» **AVAILABLE DATA**
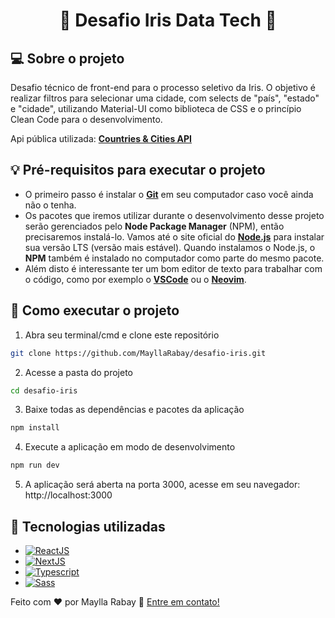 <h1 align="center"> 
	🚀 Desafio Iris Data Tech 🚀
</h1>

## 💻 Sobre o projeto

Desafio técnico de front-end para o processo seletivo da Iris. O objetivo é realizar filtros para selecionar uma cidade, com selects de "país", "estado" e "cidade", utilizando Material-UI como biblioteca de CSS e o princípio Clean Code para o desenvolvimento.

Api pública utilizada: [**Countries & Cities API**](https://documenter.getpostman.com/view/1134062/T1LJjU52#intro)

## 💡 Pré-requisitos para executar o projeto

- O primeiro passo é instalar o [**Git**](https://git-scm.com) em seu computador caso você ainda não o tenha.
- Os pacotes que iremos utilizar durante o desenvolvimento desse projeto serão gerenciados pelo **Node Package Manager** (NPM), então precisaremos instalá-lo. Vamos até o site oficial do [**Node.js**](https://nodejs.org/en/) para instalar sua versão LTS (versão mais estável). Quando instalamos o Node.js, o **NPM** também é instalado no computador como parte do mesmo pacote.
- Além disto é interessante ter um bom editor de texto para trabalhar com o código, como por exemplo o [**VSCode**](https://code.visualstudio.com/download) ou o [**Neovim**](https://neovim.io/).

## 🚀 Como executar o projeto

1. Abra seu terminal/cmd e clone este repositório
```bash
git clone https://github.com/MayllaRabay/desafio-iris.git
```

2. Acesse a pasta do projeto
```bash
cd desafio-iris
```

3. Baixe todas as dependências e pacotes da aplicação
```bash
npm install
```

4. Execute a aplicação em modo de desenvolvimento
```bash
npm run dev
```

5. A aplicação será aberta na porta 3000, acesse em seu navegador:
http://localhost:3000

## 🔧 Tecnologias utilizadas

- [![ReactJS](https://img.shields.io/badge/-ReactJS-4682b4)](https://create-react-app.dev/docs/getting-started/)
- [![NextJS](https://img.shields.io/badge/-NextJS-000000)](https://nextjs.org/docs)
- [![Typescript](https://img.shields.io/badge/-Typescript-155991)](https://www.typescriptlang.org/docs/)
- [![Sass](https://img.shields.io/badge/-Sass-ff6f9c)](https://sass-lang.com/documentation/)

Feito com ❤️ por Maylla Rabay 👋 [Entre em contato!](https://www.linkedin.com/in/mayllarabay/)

» **DIRECTIONS**
All lines from the start of the entries above through the line containing "- Os pacotes" must be transcribed exactly, both ends included, and no picture may be copied.

» **ANSWER TO THE EXERCISE**
 <h1 align="center"> 
	🚀 Desafio Iris Data Tech 🚀
</h1>

## 💻 Sobre o projeto

Desafio técnico de front-end para o processo seletivo da Iris. O objetivo é realizar filtros para selecionar uma cidade, com selects de "país", "estado" e "cidade", utilizando Material-UI como biblioteca de CSS e o princípio Clean Code para o desenvolvimento.

Api pública utilizada: [**Countries & Cities API**](https://documenter.getpostman.com/view/1134062/T1LJjU52#intro)

## 💡 Pré-requisitos para executar o projeto

- O primeiro passo é instalar o [**Git**](https://git-scm.com) em seu computador caso você ainda não o tenha.
- Os pacotes que iremos utilizar durante o desenvolvimento desse projeto serão gerenciados pelo **Node Package Manager** (NPM), então precisaremos instalá-lo. Vamos até o site oficial do [**Node.js**](https://nodejs.org/en/) para instalar sua versão LTS (versão mais estável). Quando instalamos o Node.js, o **NPM** também é instalado no computador como parte do mesmo pacote.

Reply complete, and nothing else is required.